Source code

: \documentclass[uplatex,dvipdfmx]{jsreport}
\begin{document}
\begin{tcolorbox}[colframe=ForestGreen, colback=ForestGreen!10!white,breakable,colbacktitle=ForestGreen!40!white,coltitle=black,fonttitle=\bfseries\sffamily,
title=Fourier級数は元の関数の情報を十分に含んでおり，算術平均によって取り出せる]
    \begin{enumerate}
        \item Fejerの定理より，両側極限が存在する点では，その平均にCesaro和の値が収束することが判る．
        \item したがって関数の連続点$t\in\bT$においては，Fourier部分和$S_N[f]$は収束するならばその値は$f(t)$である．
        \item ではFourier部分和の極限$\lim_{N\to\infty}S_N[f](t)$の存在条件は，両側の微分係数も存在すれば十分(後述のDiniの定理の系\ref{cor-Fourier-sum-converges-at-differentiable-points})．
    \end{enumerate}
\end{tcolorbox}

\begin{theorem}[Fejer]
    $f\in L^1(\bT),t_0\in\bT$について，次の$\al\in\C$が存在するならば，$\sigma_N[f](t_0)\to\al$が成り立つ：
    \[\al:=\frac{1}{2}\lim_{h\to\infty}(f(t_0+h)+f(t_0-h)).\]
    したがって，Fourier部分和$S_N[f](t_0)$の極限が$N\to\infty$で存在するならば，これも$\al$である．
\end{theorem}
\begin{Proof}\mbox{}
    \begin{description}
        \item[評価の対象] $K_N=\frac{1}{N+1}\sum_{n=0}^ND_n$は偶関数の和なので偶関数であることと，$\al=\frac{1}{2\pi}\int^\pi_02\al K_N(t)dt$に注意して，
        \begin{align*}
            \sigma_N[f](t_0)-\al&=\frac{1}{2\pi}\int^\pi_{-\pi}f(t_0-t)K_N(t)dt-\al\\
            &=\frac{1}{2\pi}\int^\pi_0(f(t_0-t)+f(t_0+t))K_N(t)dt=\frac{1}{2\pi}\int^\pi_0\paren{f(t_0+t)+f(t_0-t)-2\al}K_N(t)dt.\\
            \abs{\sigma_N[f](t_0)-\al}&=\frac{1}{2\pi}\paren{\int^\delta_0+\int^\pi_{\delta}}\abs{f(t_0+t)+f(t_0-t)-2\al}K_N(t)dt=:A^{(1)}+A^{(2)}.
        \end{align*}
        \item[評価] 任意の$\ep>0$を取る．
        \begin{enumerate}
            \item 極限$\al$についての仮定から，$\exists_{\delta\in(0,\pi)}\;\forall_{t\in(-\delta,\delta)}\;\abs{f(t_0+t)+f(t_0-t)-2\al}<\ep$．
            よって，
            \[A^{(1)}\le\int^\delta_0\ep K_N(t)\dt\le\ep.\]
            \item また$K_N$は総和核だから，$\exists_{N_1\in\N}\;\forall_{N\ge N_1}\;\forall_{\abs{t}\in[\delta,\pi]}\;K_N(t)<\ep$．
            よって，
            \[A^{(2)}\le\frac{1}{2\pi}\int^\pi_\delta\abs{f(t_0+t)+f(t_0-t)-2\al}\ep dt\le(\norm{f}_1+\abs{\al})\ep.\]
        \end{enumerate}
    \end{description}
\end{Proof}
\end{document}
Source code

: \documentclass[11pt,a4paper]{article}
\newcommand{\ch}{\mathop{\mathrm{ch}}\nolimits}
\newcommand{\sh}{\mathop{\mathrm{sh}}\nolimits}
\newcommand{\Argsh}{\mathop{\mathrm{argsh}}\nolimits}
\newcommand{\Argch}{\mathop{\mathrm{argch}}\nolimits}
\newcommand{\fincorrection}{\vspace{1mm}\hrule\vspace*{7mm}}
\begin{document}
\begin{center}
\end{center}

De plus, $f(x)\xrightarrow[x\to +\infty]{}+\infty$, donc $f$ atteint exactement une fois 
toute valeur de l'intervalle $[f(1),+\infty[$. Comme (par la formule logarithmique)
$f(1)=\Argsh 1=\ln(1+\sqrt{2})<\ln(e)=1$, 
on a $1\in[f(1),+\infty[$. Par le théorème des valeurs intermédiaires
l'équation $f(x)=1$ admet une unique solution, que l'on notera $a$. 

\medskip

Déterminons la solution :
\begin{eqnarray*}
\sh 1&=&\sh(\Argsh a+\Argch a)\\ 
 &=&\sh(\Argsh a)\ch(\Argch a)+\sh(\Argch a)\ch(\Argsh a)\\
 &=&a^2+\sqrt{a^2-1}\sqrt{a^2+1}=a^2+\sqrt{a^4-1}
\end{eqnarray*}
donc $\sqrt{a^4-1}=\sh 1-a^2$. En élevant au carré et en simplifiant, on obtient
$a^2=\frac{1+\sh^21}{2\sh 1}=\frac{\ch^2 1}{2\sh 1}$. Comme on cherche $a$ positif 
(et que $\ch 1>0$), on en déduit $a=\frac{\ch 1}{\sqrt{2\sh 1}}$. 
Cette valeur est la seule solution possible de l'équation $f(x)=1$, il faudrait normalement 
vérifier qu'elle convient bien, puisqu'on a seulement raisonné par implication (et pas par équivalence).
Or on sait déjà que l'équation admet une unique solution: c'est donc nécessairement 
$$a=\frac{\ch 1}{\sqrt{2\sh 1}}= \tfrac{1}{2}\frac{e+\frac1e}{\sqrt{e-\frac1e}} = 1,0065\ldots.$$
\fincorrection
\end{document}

• Task instructions: Check each line of the records for the word "nolimits" and extract those that contain it.

• Result for this task:
\newcommand{\ch}{\mathop{\mathrm{ch}}\nolimits}
\newcommand{\sh}{\mathop{\mathrm{sh}}\nolimits}
\newcommand{\Argsh}{\mathop{\mathrm{argsh}}\nolimits}
\newcommand{\Argch}{\mathop{\mathrm{argch}}\nolimits}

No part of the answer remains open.